[HN Gopher] Exploratory data analysis for humanities data
___________________________________________________________________
Exploratory data analysis for humanities data
Author : yarapavan
Score : 95 points
Date : 2023-10-06 16:31 UTC (6 hours ago)
(HTM) web link (awk.dev)
(TXT) w3m dump (awk.dev)
| simonw wrote:
| Wow, imagine being a humanities major and having Brian Kernighan
| teach you Awk!
| smlavine wrote:
| If I were at Princeton, I would take every one of Kernighan's
| classes that I could! I wonder if that's a problem there.
| EvanKelly wrote:
| I'm at this point 15 years removed, but Prof Kernighan was one
| of the most accessible professors and taught the most popular
| CS survey course (333).
|
| I have at least a half a dozen times where I was pointed his
| direction from another professor and Kernighan spent an hour
| with me looking into how to scrape a dynamic website for my
| auction theory project. When he was stumped he introduced me to
| a professor at another school who he knew had looked into the
| topic.
| yarapavan wrote:
| Course website (linked from the article): https://www.hum307.com/
| mbb70 wrote:
| I'm all for this kind of exploratory hacking around before
| booting up python/R/Excel/duckdb, especially in constrained
| environments. A classic pain point is having to deal with column
| numbers, so I'll share my favorite trick:
|
| `head -n1 /path/to/file.csv | tr ',' '\n' | nl | grep
| desired_column`
|
| gives you the column number of desired_column
| tejtm wrote:
| yep, without knowing about `nl` I used `...| grep -n
| column_header` or `...|grep -n .` to replicate the 'nl'
| behavior.
|
| edit: I like your 'nl' better as it is using white space
| instead of colon as a separator.
| patrec wrote:
| Unless there is a quoted comma or an empty column beforehand
| (nl "helpfully" skips empty lines for numbering purposes).
| [deleted]
| i15e wrote:
| Something to watch out for with _nl_ is that by default it
| doesn 't number empty lines. e.g.: $ printf
| 'one\n\nthree\n' | nl 1 one 2 three
|
| Set _-ba_ to enable numbering all lines.
|
| For this use case I usually end up running _cat -n_ instead
| since I find it easier to remember.
| chaps wrote:
| grep -n also works in place of `nl`!
| pmarreck wrote:
| Recent Awk convert (after, like most people, just using it for
| one-liners for years); it's aged remarkably well (although I wish
| it used more functional constructs, permitted proper variable
| initialization, and had interrupt handling... but at that point,
| it's probably best to switch to a "full" language...)
| jph wrote:
| Awk is awesome and Dr. Kernighan has taught me so much.
|
| If you like exploratory data analysis using awk, you may like the
| "num" command:
|
| https://github.com/numcommand/num
|
| Num uses awk for command line statistics, such as standard
| deviation, kurtosis, quartiles, uniqueness, ordering, and more.

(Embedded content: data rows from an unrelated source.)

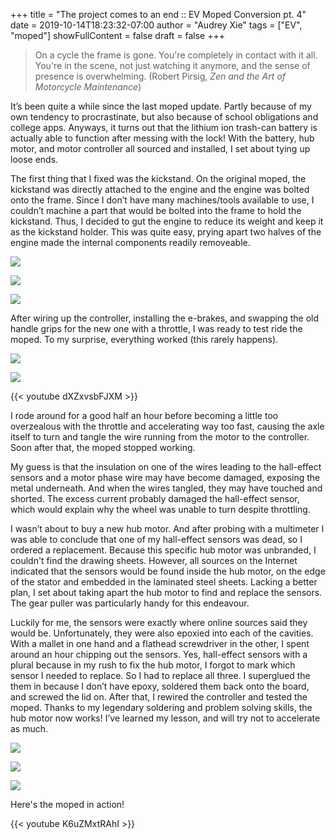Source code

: +++
title = "The project comes to an end :: EV Moped Conversion pt. 4"
date = 2019-10-14T18:23:32-07:00
author = "Audrey Xie"
tags = ["EV", "moped"]
showFullContent = false
draft = false
+++

> On a cycle the frame is gone. You're completely in contact with it all. You're in the scene, not just watching it anymore, and the sense of presence is overwhelming. (Robert Pirsig, *Zen and the Art of Motorcycle Maintenance*)

<!--more-->

It’s been quite a while since the last moped update. Partly because of my own tendency to procrastinate, but also because of school obligations and college apps. Anyways, it turns out that the lithium ion trash-can battery is actually able to function after messing with the lock! With the battery, hub motor, and motor controller all sourced and installed, I set about tying up loose ends. 

The first thing that I fixed was the kickstand. On the original moped, the kickstand was directly attached to the engine and the engine was bolted onto the frame. Since I don’t have many machines/tools available to use, I couldn’t machine a part that would be bolted into the frame to hold the kickstand. Thus, I decided to gut the engine to reduce its weight and keep it as the kickstand holder. This was quite easy, prying apart two halves of the engine made the internal components readily removeable. 

![](/images/moped/IMG_3556.jpg)

![](/images/moped/IMG_3571.jpg)

![](/images/moped/IMG_3574.jpg)

After wiring up the controller, installing the e-brakes, and swapping the old handle grips for the new one with a throttle, I was ready to test ride the moped. To my surprise, everything worked (this rarely happens). 

![](/images/moped/IMG_3672.jpg)

![](/images/moped/IMG_3671.jpg)

{{< youtube dXZxvsbFJXM >}}

I rode around for a good half an hour before becoming a little too overzealous with the throttle and accelerating way too fast, causing the axle itself to turn and tangle the wire running from the motor to the controller. Soon after that, the moped stopped working. 

My guess is that the insulation on one of the wires leading to the hall-effect sensors and a motor phase wire may have become damaged, exposing the metal underneath. And when the wires tangled, they may have touched and shorted. The excess current probably damaged the hall-effect sensor, which would explain why the wheel was unable to turn despite throttling. 

I wasn’t about to buy a new hub motor. And after probing with a multimeter I was able to conclude that one of my hall-effect sensors was dead, so I ordered a replacement. Because this specific hub motor was unbranded, I couldn't find the drawing sheets. However, all sources on the Internet indicated that the sensors would be found inside the hub motor, on the edge of the stator and embedded in the laminated steel sheets. Lacking a better plan, I set about taking apart the hub motor to find and replace the sensors. The gear puller was particularly handy for this endeavour. 

Luckily for me, the sensors were exactly where online sources said they would be. Unfortunately, they were also epoxied into each of the cavities. With a mallet in one hand and a flathead screwdriver in the other, I spent around an hour chipping out the sensors. Yes, hall-effect sensors with a plural because in my rush to fix the hub motor, I forgot to mark which sensor I needed to replace. So I had to replace all three. I superglued the them in because I don’t have epoxy, soldered them back onto the board, and screwed the lid on. After that, I rewired the controller and tested the moped. Thanks to my legendary soldering and problem solving skills, the hub motor now works! I’ve learned my lesson, and will try not to accelerate as much.

![](/images/moped/IMG_3674.jpg)

![](/images/moped/IMG_3687.jpg)

![](/images/moped/IMG_3675.jpg)

Here's the moped in action!

{{< youtube K6uZMxtRAhI >}}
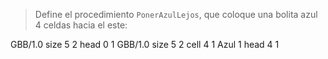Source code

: > Define el procedimiento `PonerAzulLejos`, que coloque una bolita azul 4 celdas hacia el este:

<gs-board> 
  GBB/1.0 
  size 5 2 
  head 0 1 
</gs-board>

<gs-board> 
  GBB/1.0 
  size 5 2 
  cell 4 1 Azul 1 
  head 4 1 
</gs-board>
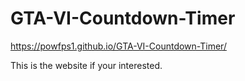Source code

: # GTA-VI-Countdown-Timer

https://powfps1.github.io/GTA-VI-Countdown-Timer/

This is the website if your interested.
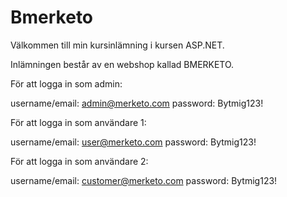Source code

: # Bmerketo

Välkommen till min kursinlämning i kursen ASP.NET.

Inlämningen består av en webshop kallad BMERKETO.

För att logga in som admin:

username/email: admin@merketo.com
password: Bytmig123!


För att logga in som användare 1:

username/email: user@merketo.com
password: Bytmig123!

För att logga in som användare 2:

username/email: customer@merketo.com
password: Bytmig123!
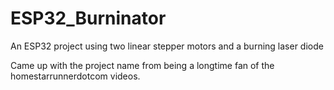 # ESP32_Burninator
An ESP32 project using two linear stepper motors and a burning laser diode

Came up with the project name from being a longtime fan of the homestarrunnerdotcom videos. 




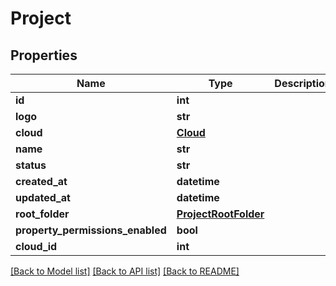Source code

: # Project

## Properties
Name | Type | Description | Notes
------------ | ------------- | ------------- | -------------
**id** | **int** |  | [optional] 
**logo** | **str** |  | [optional] 
**cloud** | [**Cloud**](Cloud.md) |  | [optional] 
**name** | **str** |  | 
**status** | **str** |  | [optional] 
**created_at** | **datetime** |  | [optional] 
**updated_at** | **datetime** |  | [optional] 
**root_folder** | [**ProjectRootFolder**](ProjectRootFolder.md) |  | [optional] 
**property_permissions_enabled** | **bool** |  | [optional] 
**cloud_id** | **int** |  | 

[[Back to Model list]](../README.md#documentation-for-models) [[Back to API list]](../README.md#documentation-for-api-endpoints) [[Back to README]](../README.md)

| Num runs on a very wide range of Unix systems, such as systems
| without package managers.
|
| Feature requests and PRs are welcome.
| qsort wrote:
| The article nails down a very real pain point with libraries like
| Pandas:
|
| > looping over a set of input lines seems more natural than the
| dataframe selectors that Pandas favors
|
| Row-oriented operations, as opposed to aggregations and other
| OLAP-style queries are kind of painful. The generator machinery
| (yield from) is a partial fix to this, but Pandas itself offers
| little relief.
| esafak wrote:
| pandas has a poor API. I'd rather use SQL with DuckDB.
| importantbrian wrote:
| This has become my workflow too. Admittedly though I've spent
| most of my career writing large amounts of SQL, and was a
| pretty heavy Tidyverse user for a while, so that all makes a
| lot more sense to me than Pandas. I generally get my data
| into whatever shape I need it in and then load it into
| pandas.
| slt2021 wrote:
| pandas is way more powerful that most people use it.
|
| when you have to deal with thousands of text files, mish mash
| of csv, tsv, some rows overlap between the files, some files
| spread across multiple different locations (shared drive, s3
| bucket, URL, SQL db, etc), with column names that look
| similar but not exactly similar - this is perfect use case
| for pandas.
|
| read csv file? just pd.read_csv()
|
| read and concat N csv files? just pd.concat([pd.read_csv(f)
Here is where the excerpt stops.